Accusations start to fly

Tensions are mounting between the CSU advocacy centre and the office of rights and responsibilities weeks before the hearings of the 11 students charged under the university’s Code of Rights and Responsibilities. The students face suspension or expulsion for their role in the violent protests that stopped a speech by former Israeli PM Benjamin Netanyahu.

“They’re denying students a fair hearing,” said CSU VP Academic and Advocacy Ralph Lee. Lee said the administration is responsible for numerous attempts to hinder his office’s ability to defend the students.

The hearings were originally set to happen in December during the Muslim holiday Ramadan. During the same time, students would also be studying for their final exams, but the administration has now delayed the hearings until January.

Lee said when the Advocacy Centre received numerous complaints from their clients, he called the office of rights and responsibilities and asked them to delay the hearings until after the exam period and Ramadan. Lee said the administration told him the hearings would take place in the week before exams started, and would therefore not interfere.

Regarding Ramadan, the administration informed Lee they had consulted a specialist, who told them that technically speaking, nothing in the Muslim scriptures forbade undergoing a hearing during Ramadan.

University general counsel Bram Freedman said the administration contacted an advisor they always consult in such cases, in addition to three embassies in the Middle East, who confirmed their courts were open.

Freedman added Lee’s allegations that the hearings would be unfair are completely false.

“This is a very fair process offered under the Code of Rights and Responsibilities, the full purpose of which is to provide the students with a fair hearing and ensure that they will be able to argue their side,” he said.

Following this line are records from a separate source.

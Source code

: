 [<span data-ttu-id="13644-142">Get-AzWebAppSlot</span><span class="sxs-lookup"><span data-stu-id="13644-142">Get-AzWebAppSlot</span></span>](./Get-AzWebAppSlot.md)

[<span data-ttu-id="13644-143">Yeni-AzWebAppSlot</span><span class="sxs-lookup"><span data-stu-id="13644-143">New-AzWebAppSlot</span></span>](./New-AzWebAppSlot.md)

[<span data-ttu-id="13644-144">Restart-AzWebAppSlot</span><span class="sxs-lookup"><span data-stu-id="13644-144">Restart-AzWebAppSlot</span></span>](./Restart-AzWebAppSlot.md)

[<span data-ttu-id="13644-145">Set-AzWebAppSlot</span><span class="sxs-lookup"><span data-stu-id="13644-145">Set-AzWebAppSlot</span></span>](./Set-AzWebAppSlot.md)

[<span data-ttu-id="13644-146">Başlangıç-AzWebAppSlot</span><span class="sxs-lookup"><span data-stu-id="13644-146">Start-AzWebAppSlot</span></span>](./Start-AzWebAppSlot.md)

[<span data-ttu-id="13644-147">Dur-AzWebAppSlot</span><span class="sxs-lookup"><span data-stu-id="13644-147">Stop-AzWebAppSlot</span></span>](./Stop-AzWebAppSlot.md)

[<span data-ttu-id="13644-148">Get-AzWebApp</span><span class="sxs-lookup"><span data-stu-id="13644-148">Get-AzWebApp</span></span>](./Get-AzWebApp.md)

“This was a no-brainer, but this is the university. This is what I deal with on a daily basis,” Lee said. Rather than contact a Muslim representative for information, the university consulted a Hindu who had failed to consider that Muslim countries usually do not have trials during Ramadan, he added.

“The Muslim Chaplain of Montreal even phoned the university,” said Lee, “I don’t know what he said, but they [the Office of Rights and Responsibilities] ceded eventually.”

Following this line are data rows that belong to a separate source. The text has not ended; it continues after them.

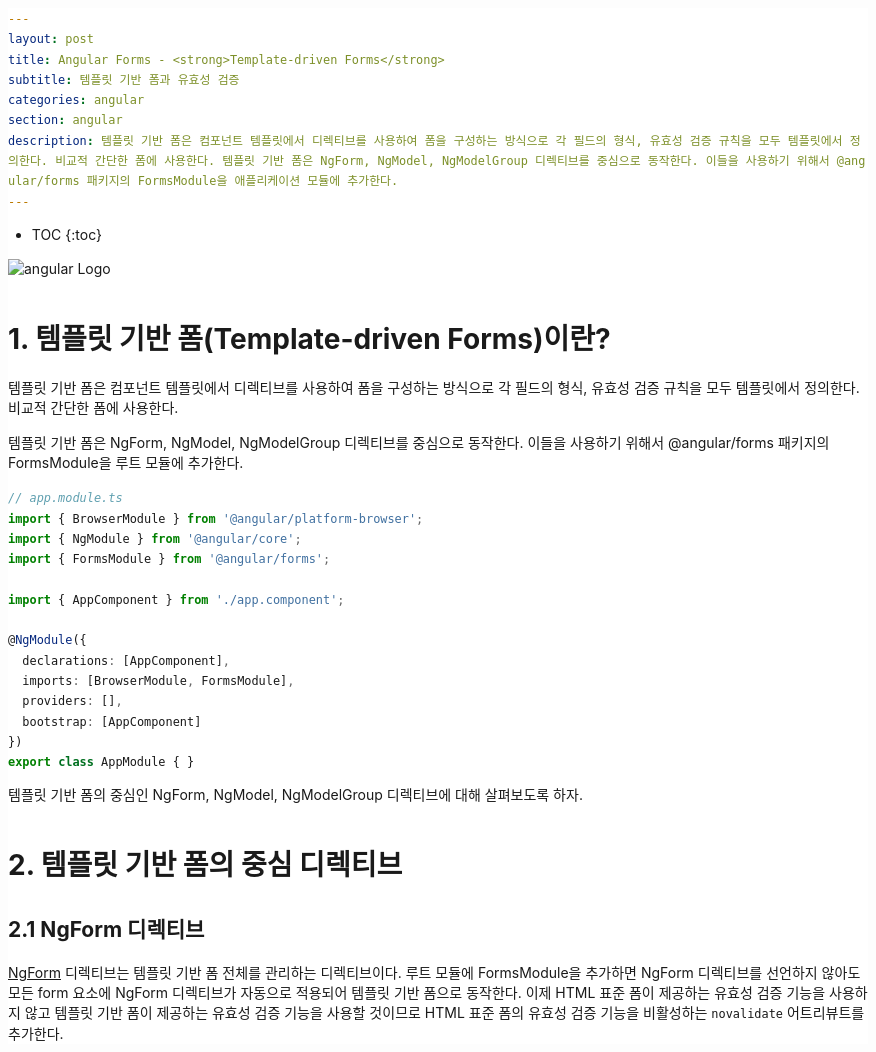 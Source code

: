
 ```yaml
---
layout: post
title: Angular Forms - <strong>Template-driven Forms</strong>
subtitle: 템플릿 기반 폼과 유효성 검증
categories: angular
section: angular
description: 템플릿 기반 폼은 컴포넌트 템플릿에서 디렉티브를 사용하여 폼을 구성하는 방식으로 각 필드의 형식, 유효성 검증 규칙을 모두 템플릿에서 정의한다. 비교적 간단한 폼에 사용한다. 템플릿 기반 폼은 NgForm, NgModel, NgModelGroup 디렉티브를 중심으로 동작한다. 이들을 사용하기 위해서 @angular/forms 패키지의 FormsModule을 애플리케이션 모듈에 추가한다.
---
```


* TOC
{:toc}

![angular Logo](/img/angular-logo.png)

# 1. 템플릿 기반 폼(Template-driven Forms)이란?

템플릿 기반 폼은 컴포넌트 템플릿에서 디렉티브를 사용하여 폼을 구성하는 방식으로 각 필드의 형식, 유효성 검증 규칙을 모두 템플릿에서 정의한다. 비교적 간단한 폼에 사용한다.

템플릿 기반 폼은 NgForm, NgModel, NgModelGroup 디렉티브를 중심으로 동작한다. 이들을 사용하기 위해서 @angular/forms 패키지의 FormsModule을 루트 모듈에 추가한다.

```typescript
// app.module.ts
import { BrowserModule } from '@angular/platform-browser';
import { NgModule } from '@angular/core';
import { FormsModule } from '@angular/forms';

import { AppComponent } from './app.component';

@NgModule({
  declarations: [AppComponent],
  imports: [BrowserModule, FormsModule],
  providers: [],
  bootstrap: [AppComponent]
})
export class AppModule { }
```

템플릿 기반 폼의 중심인 NgForm, NgModel, NgModelGroup 디렉티브에 대해 살펴보도록 하자.

# 2. 템플릿 기반 폼의 중심 디렉티브

## 2.1 NgForm 디렉티브

[NgForm](https://angular.io/api/forms/NgForm) 디렉티브는 템플릿 기반 폼 전체를 관리하는 디렉티브이다. 루트 모듈에 FormsModule을 추가하면 NgForm 디렉티브를 선언하지 않아도 모든 form 요소에 NgForm 디렉티브가 자동으로 적용되어 템플릿 기반 폼으로 동작한다. 이제 HTML 표준 폼이 제공하는 유효성 검증 기능을 사용하지 않고 템플릿 기반 폼이 제공하는 유효성 검증 기능을 사용할 것이므로 HTML 표준 폼의 유효성 검증 기능을 비활성하는 `novalidate` 어트리뷰트를 추가한다.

In a letter, Samer Elatrash – one of the eleven charged students – sent to The Concordian, he claimed to have “sought recourse to the wider community,” and said the university simply bowed to public pressure [to take action against those involved in the protests] and has no real regard for justice.

Elatrash claimed in the same letter that no Jewish students were being tried, despite evidence that some committed severe offenses. Lee confirmed there are no Jewish students and many Muslim students on the list of accused, though he cannot say how many out of respect for their wishes to remain anonymous.

Other perceived offenses by the office of rights and responsibilities have not been repealed. “It’s a kangaroo court,” said Lee, referring to the hearing panel that will judge the 11 students. “The system is totally set up against us,” Lee said. The panel is selected by the Secretary of the Code of Rights and Responsibilities, Danielle Tessier.

Students from the tribunal pool, from which the hearing panel of three students is selected, received letters from the office of rights and responsibilities asking what their stance was on Middle East issues. Lee said many called the Advocacy Centre to complain that if they did not reply, or held pro-Palestinian views, they were not accepted.

Tessier declined comment on the situation, except to say that it is a “confidential process for students” and their right to privacy must be respected.

Lee added the university is withholding evidence that the students and those advocating on their behalf are legally entitled to see before the hearings.

Lee wrote a letter to The Concordian weeks ago, demanding the university hand over all video footage from Sept. 9, which the administration is using as evidence.

The Office of Rights and Responsibilities handed over a montage that they intend to show during the hearings, while Lee said all involved are entitled to see all the footage used to make it before the hearings start.

Lee said the worst thing he saw students doing on the tape he received was standing on an escalator, but that it might still be hard to get a positive result for the students.

“You need to be like [O.J. Simpson attorney] Johnny Cochrane to win those trials,” said Lee. “We’re going to do our best to win, but a lot of evidence hasn’t been given to us yet.”

He added if students care about justice, they should put pressure on the university to be fair.

“Whatever opinion people have about Sept. 9, what we can all agree on is that people deserve a defense, a fair one.”